KVM: MMU: Fix mmu_shrink() so that it can free mmu pages as intended
authorTakuya Yoshikawa <yoshikawa.takuya@oss.ntt.co.jp>
Mon, 20 Aug 2012 09:35:39 +0000 (18:35 +0900)
committerAvi Kivity <avi@redhat.com>
Wed, 22 Aug 2012 12:27:13 +0000 (15:27 +0300)
Although the possible race described in

  commit 85b7059169e128c57a3a8a3e588fb89cb2031da1
  KVM: MMU: fix shrinking page from the empty mmu

was correct, the real cause of that issue was a more trivial bug of
mmu_shrink() introduced by

  commit 1952639665e92481c34c34c3e2a71bf3e66ba362
  KVM: MMU: do not iterate over all VMs in mmu_shrink()

Here is the bug:

if (kvm->arch.n_used_mmu_pages > 0) {
if (!nr_to_scan--)
break;
continue;
}

We skip VMs whose n_used_mmu_pages is not zero and try to shrink others:
in other words we try to shrink empty ones by mistake.

This patch reverses the logic so that mmu_shrink() can free pages from
the first VM whose n_used_mmu_pages is not zero.  Note that we also add
comments explaining the role of nr_to_scan which is not practically
important now, hoping this will be improved in the future.
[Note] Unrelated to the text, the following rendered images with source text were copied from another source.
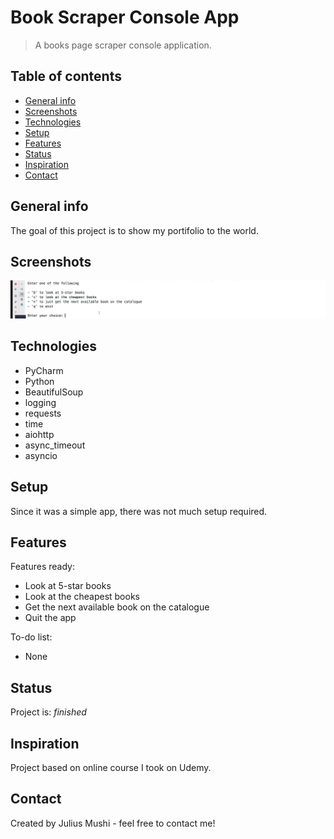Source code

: # Book Scraper Console App
> A books page scraper console application.

## Table of contents
* [General info](#general-info)
* [Screenshots](#screenshots)
* [Technologies](#technologies)
* [Setup](#setup)
* [Features](#features)
* [Status](#status)
* [Inspiration](#inspiration)
* [Contact](#contact)

## General info
The goal of this project is to show my portifolio to the world.

## Screenshots
![Book Scraper](./BookScraper.PNG)

## Technologies
* PyCharm
* Python
* BeautifulSoup
* logging
* requests
* time
* aiohttp
* async_timeout
* asyncio

## Setup
Since it was a simple app, there was not much setup required.

## Features
Features ready:
* Look at 5-star books
* Look at the cheapest books
* Get the next available book on the catalogue
* Quit the app

To-do list:
* None

## Status
Project is: _finished_

## Inspiration
Project based on online course I took on Udemy.

## Contact
Created by Julius Mushi - feel free to contact me!
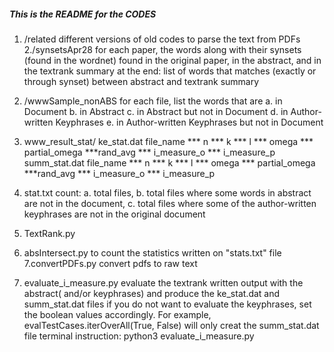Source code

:##### This is the README for the CODES ###########
1. /related
     different versions of old codes to parse the text from PDFs
2./synsetsApr28
    for each paper, the words along with their synsets (found in the wordnet)
                    found in the original paper, in the abstract, and in the textrank summary
                    at the end:
                        list of words that matches (exactly or through synset) between abstract and textrank summary
                        
3. /wwwSample_nonABS
      for each file, list the words that are 
         a. in Document
         b. in Abstract
         c. in Abstract but not in Document
         d. in Author-written Keyphrases
         e. in Author-written Keyphrases but not in Document 

4. www_result_stat/
        ke_stat.dat
           file_name *** n *** k *** l *** omega *** partial_omega ***rand_avg *** i_measure_o *** i_measure_p
        summ_stat.dat
           file_name *** n *** k *** l *** omega *** partial_omega ***rand_avg *** i_measure_o *** i_measure_p
4. stat.txt
     count: 
       a. total files, 
       b. total files where some words in abstract are not in the document,
       c. total files where some of the author-written keyphrases are not in the original document 
5. TextRank.py

6. absIntersect.py
     to count the statistics written on "stats.txt" file
7.convertPDFs.py
     convert pdfs to raw text
8. evaluate_i_measure.py
     evaluate the textrank written output with the abstract( and/or keyphrases)
     and produce the ke_stat.dat and summ_stat.dat files
     if you do not want to evaluate the keyphrases, set the boolean values accordingly.
     For example, evalTestCases.iterOverAll(True, False) will only creat the summ_stat.dat file
     terminal instruction: python3 evaluate_i_measure.py 
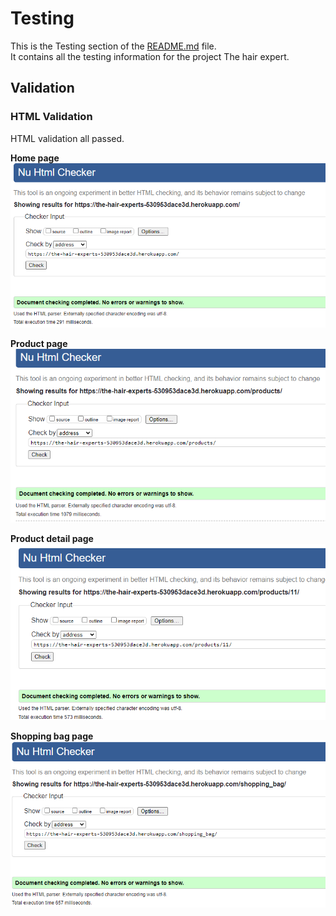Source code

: # Testing

This is the Testing section of the [README.md](README.md) file.  
It  contains all the testing information for the project The hair expert.

## Validation

### HTML Validation

HTML validation all passed.

**Home page**
![HTML validation home page](testing-image/html/hom-validation.png)


**Product page**
![HTML validation product page](testing-image/html/product-page-validation.png)

**Product detail page**
![HTML validation product detail page](testing-image/html/product-detail-validation.png)

**Shopping bag page**
![HTML validation shopping bag page](testing-image/html/shopping-bag-validation.png)


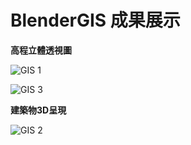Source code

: # BlenderGIS 成果展示

**高程立體透視圖**

![GIS 1](https://user-images.githubusercontent.com/66252302/99878702-3e52a780-2c42-11eb-9040-c6ef16a571c2.gif)

![GIS 3](https://user-images.githubusercontent.com/66252302/99879019-71963600-2c44-11eb-8112-9b6bb3baf4c3.gif)

**建築物3D呈現**

![GIS 2](https://user-images.githubusercontent.com/66252302/99878723-59251c00-2c42-11eb-9ebe-a425f2072b08.gif)
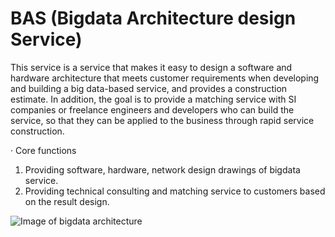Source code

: # BAS (Bigdata Architecture design Service)

This service is a service that makes it easy to design a software and hardware architecture that meets customer requirements when developing and building a big data-based service, and provides a construction estimate.
In addition, the goal is to provide a matching service with SI companies or freelance engineers and developers who can build the service, so that they can be applied to the business through rapid service construction.

· Core functions
1. Providing software, hardware, network design drawings of bigdata service.
2. Providing technical consulting and matching service to customers based on the result design.

![Image of bigdata architecture](http://bas.bigidean.com/static/img/service_example1.png)
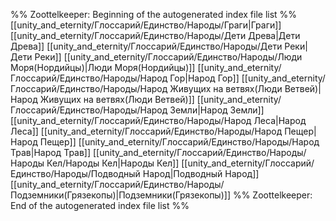 %% Zoottelkeeper: Beginning of the autogenerated index file list  %%
 [[unity_and_eternity/Глоссарий/Единство/Народы/Граги|Граги]]
 [[unity_and_eternity/Глоссарий/Единство/Народы/Дети Древа|Дети Древа]]
 [[unity_and_eternity/Глоссарий/Единство/Народы/Дети Реки|Дети Реки]]
 [[unity_and_eternity/Глоссарий/Единство/Народы/Люди Моря(Нордийцы)|Люди Моря(Нордийцы)]]
 [[unity_and_eternity/Глоссарий/Единство/Народы/Народ Гор|Народ Гор]]
 [[unity_and_eternity/Глоссарий/Единство/Народы/Народ Живущих на ветвях(Люди Ветвей)|Народ Живущих на ветвях(Люди Ветвей)]]
 [[unity_and_eternity/Глоссарий/Единство/Народы/Народ Земли|Народ Земли]]
 [[unity_and_eternity/Глоссарий/Единство/Народы/Народ Леса|Народ Леса]]
 [[unity_and_eternity/Глоссарий/Единство/Народы/Народ Пещер|Народ Пещер]]
 [[unity_and_eternity/Глоссарий/Единство/Народы/Народ Трав|Народ Трав]]
 [[unity_and_eternity/Глоссарий/Единство/Народы/Народы Кел/Народы Кел|Народы Кел]]
 [[unity_and_eternity/Глоссарий/Единство/Народы/Подводный Народ|Подводный Народ]]
 [[unity_and_eternity/Глоссарий/Единство/Народы/Подземники(Грязекопы)|Подземники(Грязекопы)]]
%% Zoottelkeeper: End of the autogenerated index file list  %%
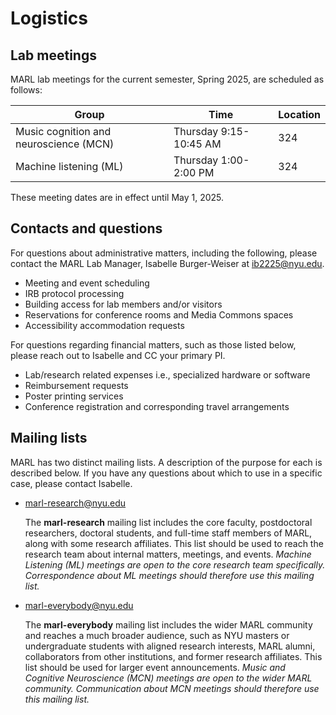 # Logistics

## Lab meetings

MARL lab meetings for the current semester, Spring 2025, are scheduled as follows:

| Group | Time | Location |
|-------|------|----------|
| Music cognition and neuroscience (MCN) | Thursday 9:15-10:45 AM | 324 |
| Machine listening (ML) | Thursday 1:00-2:00 PM | 324 |

These meeting dates are in effect until May 1, 2025.


## Contacts and questions

For questions about administrative matters, including the following, please contact the MARL Lab Manager, Isabelle Burger-Weiser at ib2225@nyu.edu. 

- Meeting and event scheduling
- IRB protocol processing
- Building access for lab members and/or visitors
- Reservations for conference rooms and Media Commons spaces
- Accessibility accommodation requests


For questions regarding financial matters, such as those listed below, please reach out to Isabelle and CC your primary PI. 

- Lab/research related expenses i.e., specialized hardware or software
- Reimbursement requests
- Poster printing services
- Conference registration and corresponding travel arrangements

## Mailing lists

MARL has two distinct mailing lists. A description of the purpose for each is described below. If you have any questions about which to use in a specific case, please contact Isabelle. 


- marl-research@nyu.edu
    
    The **marl-research** mailing list includes the core faculty, postdoctoral researchers, doctoral students, and full-time staff members of MARL, along with some research affiliates. This list should be used to reach the research team about internal matters, meetings, and events. *Machine Listening (ML) meetings are open to the core research team specifically. Correspondence about ML meetings should therefore use this mailing list.*


- marl-everybody@nyu.edu
    
    The **marl-everybody** mailing list includes the wider MARL community and reaches a much broader audience, such as NYU masters or undergraduate students with aligned research interests, MARL alumni, collaborators from other institutions, and former research affiliates. This list should be used for larger event announcements. *Music and Cognitive Neuroscience (MCN) meetings are open to the wider MARL community. Communication about MCN meetings should therefore use this mailing list.*

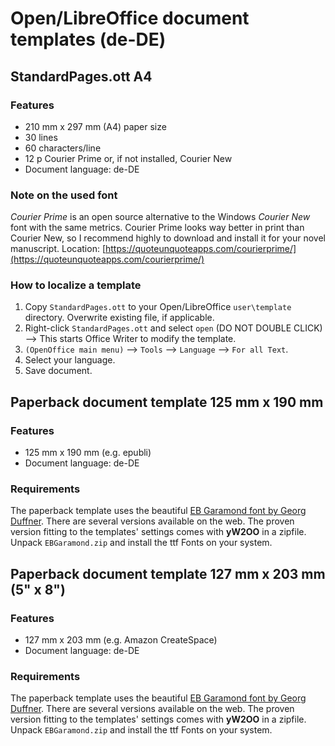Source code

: # Open/LibreOffice document templates (de-DE)

## StandardPages.ott A4

### Features

* 210 mm x 297 mm (A4) paper size
* 30 lines
* 60 characters/line
* 12 p Courier Prime or, if not installed, Courier New
* Document language: de-DE

### Note on the used font

_Courier Prime_ is an open source alternative to the Windows _Courier New_ font with the same metrics. Courier Prime looks way better in print than Courier New, so I recommend highly to download and install it for your novel manuscript.
Location: [https://quoteunquoteapps.com/courierprime/](https://quoteunquoteapps.com/courierprime/)

### How to localize a template

1. Copy `StandardPages.ott` to your Open/LibreOffice `user\template` directory. Overwrite existing file, if applicable.
2. Right-click `StandardPages.ott` and select `open`  (DO NOT DOUBLE CLICK) --> This starts Office Writer to modify the template.
3. `(OpenOffice main menu)` --> `Tools` --> `Language` --> `For all Text`.
4. Select your language.
5. Save document. 



## Paperback document template 125 mm x 190 mm 

### Features

* 125 mm x 190 mm (e.g. epubli)
* Document language: de-DE

### Requirements

The paperback template uses the beautiful [EB Garamond font by Georg Duffner](http://www.georgduffner.at/ebgaramond/).
There are several versions available on the web. The proven version fitting to the templates' settings comes with __yW2OO__ in a zipfile. Unpack `EBGaramond.zip` and install the ttf Fonts on your system. 



## Paperback document template 127 mm x 203 mm (5" x 8") 

### Features

* 127 mm x 203 mm (e.g. Amazon CreateSpace)
* Document language: de-DE


### Requirements

The paperback template uses the beautiful [EB Garamond font by Georg Duffner](http://www.georgduffner.at/ebgaramond/).
There are several versions available on the web. The proven version fitting to the templates' settings comes with __yW2OO__ in a zipfile. Unpack `EBGaramond.zip` and install the ttf Fonts on your system. 


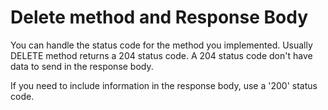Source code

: # Delete method and Response Body
You can handle the status code for the method you implemented.
Usually DELETE method returns a 204 status code. 
A 204 status code don't have data to send in the response body.

If you need to include information in the response body, use a '200' status code.

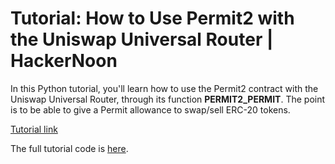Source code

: # Tutorial: How to Use Permit2 with the Uniswap Universal Router | HackerNoon

In this Python tutorial, you'll learn how to use the Permit2 contract with the Uniswap Universal Router, through its function **PERMIT2_PERMIT**. The point is to be able to give a Permit allowance to swap/sell ERC-20 tokens.

[Tutorial link](https://hackernoon.com/python-how-to-use-permit2-with-the-uniswap-universal-router)

The full tutorial code is [here](https://github.com/Elnaril/uniswap-universal-router-decoder/blob/master/tutorials/sell_tokens/sell_token.py).
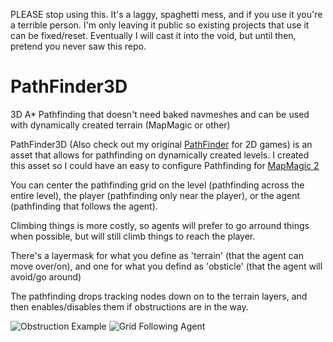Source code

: PLEASE stop using this. It's a laggy, spaghetti mess, and if you use it you're a terrible person. I'm only leaving it public so existing projects that use it can be fixed/reset. Eventually I will cast it into the void, but until then, pretend you never saw this repo.

# PathFinder3D
3D A* Pathfinding that doesn't need baked navmeshes and can be used with dynamically created terrain (MapMagic or other)

PathFinder3D (Also check out my original [PathFinder](https://github.com/TheCyaniteProject/PathFinder) for 2D games) is an asset that allows for pathfinding on dynamically created levels. I created this asset so I could have an easy to configure Pathfinding for [MapMagic 2](https://assetstore.unity.com/packages/tools/terrain/mapmagic-2-bundle-178682)

You can center the pathfinding grid on the level (pathfinding across the entire level), the player (pathfinding only near the player), or the agent (pathfinding that follows the agent).

Climbing things is more costly, so agents will prefer to go arround things when possible, but will still climb things to reach the player.

There's a layermask for what you define as 'terrain' (that the agent can move over/on), and one for what you defind as 'obsticle' (that the agent will avoid/go around)

The pathfinding drops tracking nodes down on to the terrain layers, and then enables/disables them if obstructions are in the way.

![Obstruction Example](https://cdn.discordapp.com/attachments/869651649755492352/893189441282269194/unknown.png)
![Grid Following Agent](https://cdn.discordapp.com/attachments/869651649755492352/893211061451386880/3D_Pathfinding_Demo2.gif)
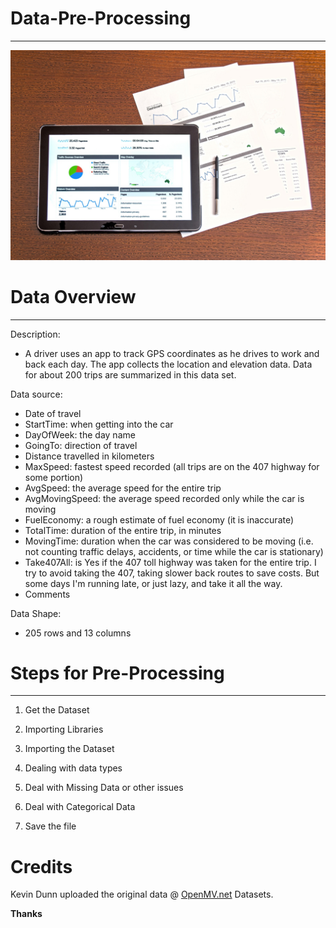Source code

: # Data-Pre-Processing
---


![alt images](https://github.com/PauloRlopez/Data-Pre-Processing/blob/master/images/analysis-1841158_1920.jpg)


# Data Overview
---

Description:

- A driver uses an app to track GPS coordinates as he drives to work and back each day. The app collects the location and elevation data. Data for about 200 trips are summarized in this data set.

Data source:

- Date of travel
- StartTime: when getting into the car
- DayOfWeek: the day name
- GoingTo: direction of travel
- Distance travelled in kilometers
- MaxSpeed: fastest speed recorded (all trips are on the 407 highway for some portion)
- AvgSpeed: the average speed for the entire trip
- AvgMovingSpeed: the average speed recorded only while the car is moving
- FuelEconomy: a rough estimate of fuel economy (it is inaccurate)
- TotalTime: duration of the entire trip, in minutes
- MovingTime: duration when the car was considered to be moving (i.e. not counting traffic delays, accidents, or time while the car is stationary)
- Take407All: is Yes if the 407 toll highway was taken for the entire trip. I try to avoid taking the 407, taking slower back routes to save costs. But some days I'm running late, or just lazy, and take it all the way.
- Comments

Data Shape: 

- 205 rows and 13 columns

# Steps for Pre-Processing 
---

1. Get the Dataset
2. Importing Libraries
3. Importing the Dataset
4. Dealing with data types
  
5. Deal with Missing Data or other issues
6. Deal with Categorical Data
7. Save the file

# Credits

Kevin Dunn uploaded the original data @ [OpenMV.net](https://openmv.net/info/travel-times) Datasets.

**Thanks**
Signed-off-by: Takuya Yoshikawa <yoshikawa.takuya@oss.ntt.co.jp>
Cc: Gleb Natapov <gleb@redhat.com>
Signed-off-by: Avi Kivity <avi@redhat.com>
arch/x86/kvm/mmu.c

index 01ca004..7fbd0d2 100644 (file)
@@ -4113,16 +4113,21 @@ static int mmu_shrink(struct shrinker *shrink, struct shrink_control *sc)
                LIST_HEAD(invalid_list);
 
                /*
+                * Never scan more than sc->nr_to_scan VM instances.
+                * Will not hit this condition practically since we do not try
+                * to shrink more than one VM and it is very unlikely to see
+                * !n_used_mmu_pages so many times.
+                */
+               if (!nr_to_scan--)
+                       break;
+               /*
                 * n_used_mmu_pages is accessed without holding kvm->mmu_lock
                 * here. We may skip a VM instance errorneosly, but we do not
                 * want to shrink a VM that only started to populate its MMU
                 * anyway.
                 */
-               if (kvm->arch.n_used_mmu_pages > 0) {
-                       if (!nr_to_scan--)
-                               break;
+               if (!kvm->arch.n_used_mmu_pages)
                        continue;
-               }
 
                idx = srcu_read_lock(&kvm->srcu);
                spin_lock(&kvm->mmu_lock);